> WORK INSTRUCTION:
Please return every line of the records that contains the word "visible".

START MATERIAL FOR THE TASK

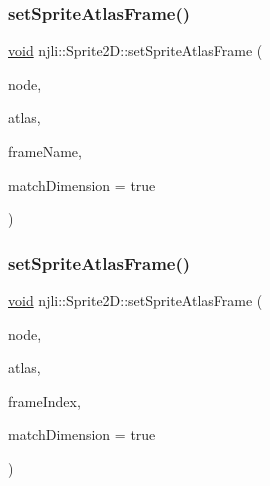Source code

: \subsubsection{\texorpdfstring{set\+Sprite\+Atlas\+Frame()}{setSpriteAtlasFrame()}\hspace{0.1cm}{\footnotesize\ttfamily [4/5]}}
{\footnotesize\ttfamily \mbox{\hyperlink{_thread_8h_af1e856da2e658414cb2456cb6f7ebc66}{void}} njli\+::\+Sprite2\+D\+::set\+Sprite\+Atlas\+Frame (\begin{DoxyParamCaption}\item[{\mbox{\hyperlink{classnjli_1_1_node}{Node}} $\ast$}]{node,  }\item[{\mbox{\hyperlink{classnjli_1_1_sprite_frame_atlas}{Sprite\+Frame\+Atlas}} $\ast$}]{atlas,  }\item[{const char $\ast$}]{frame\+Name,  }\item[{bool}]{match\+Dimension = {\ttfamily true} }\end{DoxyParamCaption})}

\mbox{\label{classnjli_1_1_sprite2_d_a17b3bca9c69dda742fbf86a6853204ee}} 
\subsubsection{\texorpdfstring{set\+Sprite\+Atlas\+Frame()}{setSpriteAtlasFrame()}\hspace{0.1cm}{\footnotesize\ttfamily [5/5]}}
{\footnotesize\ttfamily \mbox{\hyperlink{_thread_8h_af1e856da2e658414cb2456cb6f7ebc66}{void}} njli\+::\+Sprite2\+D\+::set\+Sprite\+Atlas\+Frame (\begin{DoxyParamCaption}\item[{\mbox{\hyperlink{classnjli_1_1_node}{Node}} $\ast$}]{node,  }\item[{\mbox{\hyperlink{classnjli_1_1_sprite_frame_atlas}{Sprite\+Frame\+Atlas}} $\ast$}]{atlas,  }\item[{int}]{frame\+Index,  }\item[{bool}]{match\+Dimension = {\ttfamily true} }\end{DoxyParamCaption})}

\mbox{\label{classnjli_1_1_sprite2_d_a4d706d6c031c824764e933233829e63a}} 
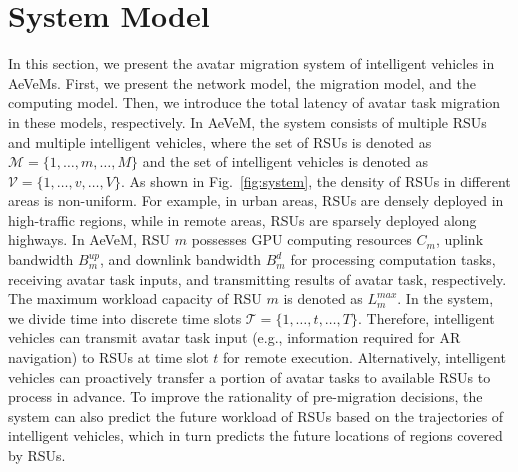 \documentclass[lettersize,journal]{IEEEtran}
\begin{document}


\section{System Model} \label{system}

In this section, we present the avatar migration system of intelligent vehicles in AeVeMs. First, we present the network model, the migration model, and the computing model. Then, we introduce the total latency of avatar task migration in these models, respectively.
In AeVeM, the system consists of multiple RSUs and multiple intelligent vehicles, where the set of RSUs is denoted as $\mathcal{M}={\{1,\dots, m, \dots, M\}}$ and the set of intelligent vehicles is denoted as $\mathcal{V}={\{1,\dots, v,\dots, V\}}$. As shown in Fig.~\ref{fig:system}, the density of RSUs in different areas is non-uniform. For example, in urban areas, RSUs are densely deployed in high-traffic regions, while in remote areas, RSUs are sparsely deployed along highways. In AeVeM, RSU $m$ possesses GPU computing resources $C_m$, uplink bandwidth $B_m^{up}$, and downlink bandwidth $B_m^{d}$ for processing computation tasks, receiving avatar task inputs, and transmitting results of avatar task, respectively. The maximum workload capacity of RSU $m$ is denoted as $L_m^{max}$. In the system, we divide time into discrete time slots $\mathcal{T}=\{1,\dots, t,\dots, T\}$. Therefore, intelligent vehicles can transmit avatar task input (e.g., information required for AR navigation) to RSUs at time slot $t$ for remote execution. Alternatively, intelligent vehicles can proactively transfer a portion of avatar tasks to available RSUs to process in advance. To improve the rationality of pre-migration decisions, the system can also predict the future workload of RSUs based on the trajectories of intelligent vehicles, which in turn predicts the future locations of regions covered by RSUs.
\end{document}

END MATERIAL FOR THE TASK
START MATERIAL FOR THE TASK

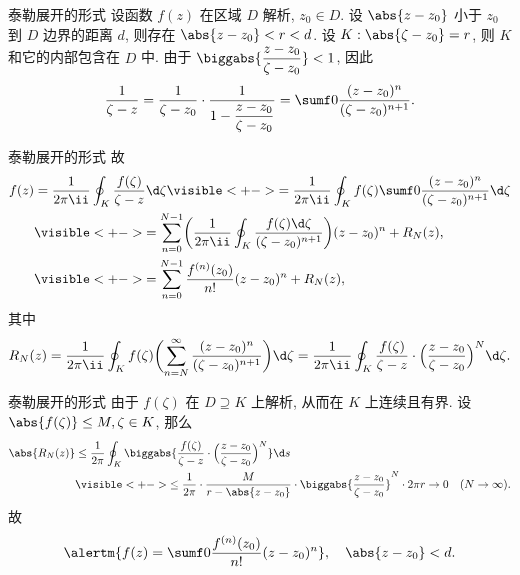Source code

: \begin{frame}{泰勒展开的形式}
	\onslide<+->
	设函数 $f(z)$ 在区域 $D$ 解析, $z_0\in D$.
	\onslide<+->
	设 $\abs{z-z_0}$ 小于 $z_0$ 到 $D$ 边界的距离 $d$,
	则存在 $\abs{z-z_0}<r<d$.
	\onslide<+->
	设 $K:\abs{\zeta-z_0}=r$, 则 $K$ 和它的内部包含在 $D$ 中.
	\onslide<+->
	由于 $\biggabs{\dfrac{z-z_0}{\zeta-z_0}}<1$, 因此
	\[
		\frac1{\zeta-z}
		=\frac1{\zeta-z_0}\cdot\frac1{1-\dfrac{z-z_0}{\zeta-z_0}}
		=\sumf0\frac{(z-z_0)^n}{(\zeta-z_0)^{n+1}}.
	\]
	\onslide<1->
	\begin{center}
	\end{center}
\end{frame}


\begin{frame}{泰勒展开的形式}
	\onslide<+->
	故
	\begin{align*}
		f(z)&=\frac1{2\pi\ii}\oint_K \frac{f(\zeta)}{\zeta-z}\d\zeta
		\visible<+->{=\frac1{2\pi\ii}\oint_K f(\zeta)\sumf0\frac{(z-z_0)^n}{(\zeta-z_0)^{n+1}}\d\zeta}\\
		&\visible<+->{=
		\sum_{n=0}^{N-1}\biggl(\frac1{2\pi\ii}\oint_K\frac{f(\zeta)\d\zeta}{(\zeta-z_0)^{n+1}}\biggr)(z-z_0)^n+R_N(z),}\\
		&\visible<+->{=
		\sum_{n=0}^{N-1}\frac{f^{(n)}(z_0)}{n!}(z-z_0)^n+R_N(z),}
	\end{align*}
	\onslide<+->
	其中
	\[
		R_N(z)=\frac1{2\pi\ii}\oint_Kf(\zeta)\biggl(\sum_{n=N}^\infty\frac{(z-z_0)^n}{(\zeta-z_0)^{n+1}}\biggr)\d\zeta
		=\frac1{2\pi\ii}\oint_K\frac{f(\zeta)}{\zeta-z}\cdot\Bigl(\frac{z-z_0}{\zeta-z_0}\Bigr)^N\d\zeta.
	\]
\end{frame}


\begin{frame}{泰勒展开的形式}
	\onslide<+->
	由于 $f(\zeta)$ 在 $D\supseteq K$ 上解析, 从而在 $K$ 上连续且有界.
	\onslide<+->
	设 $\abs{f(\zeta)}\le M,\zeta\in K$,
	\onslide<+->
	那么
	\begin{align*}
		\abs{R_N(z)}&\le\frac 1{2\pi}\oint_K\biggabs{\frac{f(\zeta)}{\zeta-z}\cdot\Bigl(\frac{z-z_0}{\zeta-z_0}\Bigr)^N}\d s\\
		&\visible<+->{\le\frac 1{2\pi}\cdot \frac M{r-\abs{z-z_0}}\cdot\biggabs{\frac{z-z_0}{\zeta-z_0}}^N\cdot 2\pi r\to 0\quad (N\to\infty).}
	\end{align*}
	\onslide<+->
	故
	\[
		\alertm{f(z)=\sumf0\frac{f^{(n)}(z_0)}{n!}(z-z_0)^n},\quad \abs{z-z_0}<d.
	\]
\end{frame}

END MATERIAL FOR THE TASK

> SOLUTION TO THIS TASK:
		\visible<+->{=\frac1{2\pi\ii}\oint_K f(\zeta)\sumf0\frac{(z-z_0)^n}{(\zeta-z_0)^{n+1}}\d\zeta}\\
		&\visible<+->{=
		&\visible<+->{=
		&\visible<+->{\le\frac 1{2\pi}\cdot \frac M{r-\abs{z-z_0}}\cdot\biggabs{\frac{z-z_0}{\zeta-z_0}}^N\cdot 2\pi r\to 0\quad (N\to\infty).}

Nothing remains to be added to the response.